La doctrine secrète de l’ésotérisme

La doctrine secrète de l’ésotérisme

L’ésotérisme est l’ensemble des croyances qui permettent de découvrir les pensées profondes de la nature humaine. C’est la discipline qui permet de détecter les potentialités latentes chez l’être humain. Les potentialités latentes désignent ce qui est caché en l’homme et qui ne s’exprime pas.

La doctrine ésotérique la plus connue est l’occultisme qui est exclusivement réservé aux initiés. Grâce à l’occultisme, vous pouvez savoir les incidences de la vie présente sur votre avenir. C’est la science par excellence qui vous permet de dévoiler les secrets de la nature. La pratique de l’occultisme relève du surnaturel. C’est pourquoi les défenseurs de cette doctrine doivent être initiés.

 

La portée de l’ésotérisme

Historiquement, les « connaissances ésotériques » décrivaient généralement des connaissances tenues secrètes par certains groupes triés sur le volet, tels que les francs-maçons ou les ordres magiques, soit pour des raisons d’exclusivité, soit pour se protéger des préjugés. Plus récemment, alors que les enseignements occultes et mystiques sont devenus plus accessibles au public (par le biais de groupes tels que la Société théosophique et l’Association rosicrucienne), un autre sens de l’ésotérisme est devenu plus important : ce qui est complexe et difficile à saisir, sauf pour les quelques personnes plus perspicaces ou conscientes.

Dans les sociétés occidentales anglophones d’aujourd’hui, le terme « ésotérisme » est couramment utilisé dans le sens de « l’occulte », bien qu’il comporte moins de connotations péjoratives. Le terme descriptif « ésotérique », en léger contraste, a fini par désigner toute connaissance difficile à comprendre ou à retenir, comme la physique théorique, ou qui se rapporte aux détails d’une discipline particulière, comme les statistiques « ésotériques » du baseball. Le terme « ésotérique » ne fait pas nécessairement référence à l' »ésotérisme » en soi, au sens de connaissances, de disciplines ou de pratiques « intérieures », et c’est pourquoi les « ésotéristes » choisissent généralement de se désigner par un terme plus spécifique lié à leur discipline (comme gnostique, kabbaliste, soufi, mystique, etc.).

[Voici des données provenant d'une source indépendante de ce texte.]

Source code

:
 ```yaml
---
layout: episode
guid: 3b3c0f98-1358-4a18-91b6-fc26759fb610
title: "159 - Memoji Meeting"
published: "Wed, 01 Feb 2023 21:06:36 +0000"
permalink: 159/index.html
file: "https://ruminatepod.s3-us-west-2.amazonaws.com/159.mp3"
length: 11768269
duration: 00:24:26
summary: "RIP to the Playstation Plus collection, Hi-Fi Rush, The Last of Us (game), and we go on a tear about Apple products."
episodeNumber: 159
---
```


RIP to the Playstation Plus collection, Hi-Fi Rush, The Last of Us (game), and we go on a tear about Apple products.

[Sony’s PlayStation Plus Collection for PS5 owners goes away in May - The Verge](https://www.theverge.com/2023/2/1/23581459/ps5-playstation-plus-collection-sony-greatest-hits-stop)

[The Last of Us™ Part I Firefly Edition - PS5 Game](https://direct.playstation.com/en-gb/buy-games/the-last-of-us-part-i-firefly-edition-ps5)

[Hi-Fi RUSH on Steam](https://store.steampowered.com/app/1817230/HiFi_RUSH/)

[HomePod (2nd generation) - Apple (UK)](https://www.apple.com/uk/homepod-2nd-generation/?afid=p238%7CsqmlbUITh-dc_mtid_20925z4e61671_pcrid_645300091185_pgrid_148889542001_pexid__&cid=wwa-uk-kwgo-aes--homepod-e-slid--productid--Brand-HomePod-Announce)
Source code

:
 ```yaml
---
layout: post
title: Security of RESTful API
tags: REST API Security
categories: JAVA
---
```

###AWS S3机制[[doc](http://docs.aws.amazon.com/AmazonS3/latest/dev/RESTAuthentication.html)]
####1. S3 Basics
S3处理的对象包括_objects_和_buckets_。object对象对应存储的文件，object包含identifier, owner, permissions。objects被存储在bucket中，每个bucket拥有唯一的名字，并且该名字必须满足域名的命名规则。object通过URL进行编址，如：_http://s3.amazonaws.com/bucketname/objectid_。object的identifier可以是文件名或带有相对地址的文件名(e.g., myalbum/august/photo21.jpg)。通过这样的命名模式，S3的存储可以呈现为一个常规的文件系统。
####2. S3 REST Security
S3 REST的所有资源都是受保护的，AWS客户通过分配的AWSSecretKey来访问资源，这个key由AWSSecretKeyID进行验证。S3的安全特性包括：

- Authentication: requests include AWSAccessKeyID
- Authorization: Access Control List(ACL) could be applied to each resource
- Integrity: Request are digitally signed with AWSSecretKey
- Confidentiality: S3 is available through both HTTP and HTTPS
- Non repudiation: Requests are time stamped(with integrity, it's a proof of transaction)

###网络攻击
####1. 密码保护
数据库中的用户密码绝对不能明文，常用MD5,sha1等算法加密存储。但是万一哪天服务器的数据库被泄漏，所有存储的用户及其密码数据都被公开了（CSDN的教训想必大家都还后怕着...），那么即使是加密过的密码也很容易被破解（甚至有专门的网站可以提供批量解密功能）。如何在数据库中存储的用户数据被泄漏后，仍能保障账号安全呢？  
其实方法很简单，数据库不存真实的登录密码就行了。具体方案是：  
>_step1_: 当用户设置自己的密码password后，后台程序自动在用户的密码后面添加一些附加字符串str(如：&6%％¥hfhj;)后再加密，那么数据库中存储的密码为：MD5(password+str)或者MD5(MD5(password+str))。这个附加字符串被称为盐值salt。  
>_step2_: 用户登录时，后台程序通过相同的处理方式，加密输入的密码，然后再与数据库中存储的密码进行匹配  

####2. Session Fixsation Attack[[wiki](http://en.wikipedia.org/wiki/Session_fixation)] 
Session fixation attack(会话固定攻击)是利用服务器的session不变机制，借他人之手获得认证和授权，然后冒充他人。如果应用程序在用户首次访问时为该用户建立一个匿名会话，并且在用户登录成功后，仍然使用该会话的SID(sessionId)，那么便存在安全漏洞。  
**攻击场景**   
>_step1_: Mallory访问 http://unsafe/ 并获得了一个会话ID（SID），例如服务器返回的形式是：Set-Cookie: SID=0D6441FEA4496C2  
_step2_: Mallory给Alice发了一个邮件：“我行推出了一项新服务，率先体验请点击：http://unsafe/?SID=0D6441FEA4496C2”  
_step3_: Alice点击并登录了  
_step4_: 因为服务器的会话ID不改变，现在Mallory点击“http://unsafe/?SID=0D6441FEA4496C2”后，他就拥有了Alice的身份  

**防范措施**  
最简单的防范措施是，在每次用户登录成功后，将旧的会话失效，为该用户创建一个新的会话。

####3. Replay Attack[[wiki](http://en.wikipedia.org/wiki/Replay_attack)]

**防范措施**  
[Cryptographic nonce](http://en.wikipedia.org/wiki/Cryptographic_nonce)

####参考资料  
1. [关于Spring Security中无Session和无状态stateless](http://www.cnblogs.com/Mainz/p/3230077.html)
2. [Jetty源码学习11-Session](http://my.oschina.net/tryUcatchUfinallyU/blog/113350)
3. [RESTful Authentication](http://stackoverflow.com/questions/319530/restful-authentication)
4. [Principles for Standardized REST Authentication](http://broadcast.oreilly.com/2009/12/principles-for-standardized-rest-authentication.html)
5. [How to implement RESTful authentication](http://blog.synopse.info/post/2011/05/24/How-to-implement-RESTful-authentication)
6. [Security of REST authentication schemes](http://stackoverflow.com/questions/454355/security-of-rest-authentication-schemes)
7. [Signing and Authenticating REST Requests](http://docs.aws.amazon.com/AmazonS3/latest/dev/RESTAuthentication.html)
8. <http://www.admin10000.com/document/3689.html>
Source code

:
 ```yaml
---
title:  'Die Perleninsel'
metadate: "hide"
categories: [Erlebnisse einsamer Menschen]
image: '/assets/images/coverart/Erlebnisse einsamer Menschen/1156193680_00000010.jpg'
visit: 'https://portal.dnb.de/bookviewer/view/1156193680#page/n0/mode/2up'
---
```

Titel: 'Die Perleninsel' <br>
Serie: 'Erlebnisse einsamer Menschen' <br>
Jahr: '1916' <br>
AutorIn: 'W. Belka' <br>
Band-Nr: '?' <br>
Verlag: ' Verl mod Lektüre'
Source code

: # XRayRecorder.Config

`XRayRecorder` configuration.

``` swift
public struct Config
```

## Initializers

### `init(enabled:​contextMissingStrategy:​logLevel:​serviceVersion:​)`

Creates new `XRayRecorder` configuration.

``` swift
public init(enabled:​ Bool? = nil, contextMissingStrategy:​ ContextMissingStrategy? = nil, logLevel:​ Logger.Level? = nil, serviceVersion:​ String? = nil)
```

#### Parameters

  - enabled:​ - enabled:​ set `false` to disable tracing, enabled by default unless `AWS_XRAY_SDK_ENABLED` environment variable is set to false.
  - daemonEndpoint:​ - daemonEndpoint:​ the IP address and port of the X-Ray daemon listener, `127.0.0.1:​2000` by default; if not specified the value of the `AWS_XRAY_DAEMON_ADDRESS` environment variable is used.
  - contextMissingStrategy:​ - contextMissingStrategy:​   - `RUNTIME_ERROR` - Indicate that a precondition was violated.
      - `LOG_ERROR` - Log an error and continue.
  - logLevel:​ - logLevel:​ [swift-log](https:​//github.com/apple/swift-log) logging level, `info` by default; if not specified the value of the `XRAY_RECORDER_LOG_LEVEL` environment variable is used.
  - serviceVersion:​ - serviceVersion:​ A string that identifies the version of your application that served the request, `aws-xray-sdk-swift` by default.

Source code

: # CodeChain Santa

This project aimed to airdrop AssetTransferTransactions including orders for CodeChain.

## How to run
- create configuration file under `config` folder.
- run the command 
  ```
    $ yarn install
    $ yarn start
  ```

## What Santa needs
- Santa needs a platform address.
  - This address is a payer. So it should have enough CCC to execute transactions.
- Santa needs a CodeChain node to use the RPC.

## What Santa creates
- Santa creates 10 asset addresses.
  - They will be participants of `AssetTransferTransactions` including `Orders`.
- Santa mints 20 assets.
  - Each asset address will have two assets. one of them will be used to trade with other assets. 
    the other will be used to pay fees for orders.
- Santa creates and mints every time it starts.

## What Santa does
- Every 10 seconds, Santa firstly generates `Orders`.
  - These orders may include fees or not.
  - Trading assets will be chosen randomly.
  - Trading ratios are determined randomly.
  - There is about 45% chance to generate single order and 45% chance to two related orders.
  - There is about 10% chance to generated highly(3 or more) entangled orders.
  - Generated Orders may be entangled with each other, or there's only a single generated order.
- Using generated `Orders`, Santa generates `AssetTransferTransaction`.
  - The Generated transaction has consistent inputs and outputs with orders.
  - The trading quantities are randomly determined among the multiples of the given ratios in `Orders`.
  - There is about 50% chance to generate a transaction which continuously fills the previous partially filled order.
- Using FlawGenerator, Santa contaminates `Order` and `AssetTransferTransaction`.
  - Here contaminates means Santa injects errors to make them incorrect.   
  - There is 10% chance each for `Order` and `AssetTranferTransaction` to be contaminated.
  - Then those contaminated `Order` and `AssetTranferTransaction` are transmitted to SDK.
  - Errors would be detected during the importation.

À propos du savoir ésotérique

Certains enseignements actuels choisissent de s’appeler eux-mêmes des formes d' »ésotérisme » parce qu’ils se concentrent sur les aspects « intérieurs » de l’expérience (comme la transformation de soi) ou sur les significations « intérieures » des textes religieux (comme le christianisme ésotérique et « l’œuvre » de G.I. Gurdjieff). Diverses traditions passées pourraient être classées comme des formes d' »ésotérisme » en raison de leur orientation « intérieure » similaire ainsi que de leur nature « sélective » et « secrète », par exemple le martinisme, qui a été (sans doute) l’un des mouvements « occultes » les plus influents depuis le siècle des Lumières.

L’ésotérisme désigne les doctrines ou les pratiques de la connaissance ésotérique, ou la qualité ou l’état d’être obscur. Le savoir ésotérique est un savoir spécialisé ou avancé par nature, accessible uniquement à un cercle étroit de personnes « éclairées », « initiées » ou très instruites. En général, on oppose les connaissances ésotériques aux connaissances exotériques, qui sont des connaissances bien connues ou publiques, perçues comme officieusement canonique dans la société en général. Les articles se rapportant à l’ésotérisme peuvent être connus sous le nom d’ésotérisme.

La pensée ésotérique

L’ésotérisme implique en grande partie un élément d’initiation, comme l’exigence d’être testé avant d’apprendre la vérité supérieure. Cependant, ces connaissances peuvent être gardées secrètes non pas par l’intention de leurs protecteurs, mais par leur nature même, par exemple si elles ne sont accessibles qu’à ceux qui possèdent le bagage intellectuel approprié.

Il peut y avoir un certain chevauchement entre l’ésotérisme et le mysticisme, mais de nombreuses traditions mystiques ne tentent pas d’introduire des connaissances spirituelles supplémentaires, mais cherchent plutôt à concentrer l’attention ou les prières du croyant plus fortement sur l’objet de dévotion. Un mystique n’est donc pas nécessairement un ésotériste. Diverses traditions passées pourraient être classées comme des formes d' »ésotérisme » en raison de leur orientation « intérieure » ainsi que de leur nature « sélective » et « secrète ».